Think of the $X_n$ defined in the starting, as $X_N = Y_N$ and $X_n = \max\{Y_n, E[X_{n+1} | \mathcal F_{n}]\}$ as just some $N$ random variables, ordered $X_0,X_1,...,X_N$. The only thing is that we define $X_0,X_1,...$ in reverse order, rather than the usual increasing order. So $X_0,...,X_n$ is a stochastic process, but only on $\{0,...,N\}$ for some $N$.
The reason why we do this, is because of proposition 2.5.1, which says the following : $X_0,...,X_N$, as defined, are $\mathcal F_n$ adapted, satisfy the supermartingale property for the indices $0,...,N-1$ (because beyond this, the $X_i$ are not even defined), and is the smallest possible sequence to dominate $Y_n$. This explains why it is called an "envelope" : it covers
the $Y_n$ from the top.
However, it would be nicer if $X_0,X_1,...$ was a martingale on $\{0,1,...\}$, and also enveloped $Y_n$.
Our plan on achieving this is outlined in remark 2.5.1. What does it say? Well, choose the $N$ carefully, and once the $N$ is chosen, the process will become constant after that.
How do we choose the $N$? Using a stopping time.
More precisely, define $\nu = \inf\{n \geq 0 : X_n = Y_n\}$. 
Now, for each $\omega$, we have $\nu(\omega)$ is some number $N$ depending on $\omega$. What we do is this : for each $\omega$, stop the sequence $X_n(\omega)$ at the $N$ depending on $\omega$. Then, after that, keep the process constant.
In other words, we have the following definition of the Snell envelope of $X_n$.

Let $Y_n$ be a $F_n$ adapted process. Define the Snell envelope $X^\nu_n$ of $Y_n$ as :
  $$
X^\nu_n(\omega) :=
\begin{cases}
Y_{\nu(\omega)} & n \geq \nu(\omega)\\
\max\{Y_n(\omega),E[X_{n+1}|\mathcal F_n](\omega)\} & n < \nu(\omega)
\end{cases}
$$

So, for each $\omega$, the process doesn't change for that $\omega$ after $\nu(\omega)$, it is stopped.

The meaning of $X^\nu_n$ is a martingale.

Is two things. The first, that $X^\nu_n$ is adapted to $\mathcal F_n$ : for each for each $m$, we have that $\mathcal F_m$ contains all the information about $\{X^\nu_1,...,X^\nu_m\}$.
The second, that $E[X^\nu_{m+1} - X^\nu_m | \mathcal F_m]=0$ for all $m$ i.e. that it has martingale-type increments. 
The construction does not apply for all stopping times $\nu$ : only for this particular one.

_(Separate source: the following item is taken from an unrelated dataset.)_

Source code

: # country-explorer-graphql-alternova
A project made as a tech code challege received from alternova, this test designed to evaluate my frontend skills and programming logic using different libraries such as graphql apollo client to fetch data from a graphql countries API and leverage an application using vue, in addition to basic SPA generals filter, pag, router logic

The meaning of $E[Y_\nu | \mathcal F_0] = \sup_{\tau \in [0,N]} E[Y_\tau | \mathcal F_0]$.

The supremum is over all stopping times, not over numbers in $[0,N]$. Indeed, what it says is this : if I take any stopping time $\tau$ which takes values only in $[0,N]$, and consider the quantity $E[Y_\tau | \mathcal F_0]$, then the largest this can be, is exactly $E[Y_\nu | \mathcal F_0]$. So, in some sense, $\nu$ "envelopes" every bounded stopping time : at each bound, it gives the maximum possible expectation.
I think this author has not written the material well, so you should continue to clarify until you are satisfied.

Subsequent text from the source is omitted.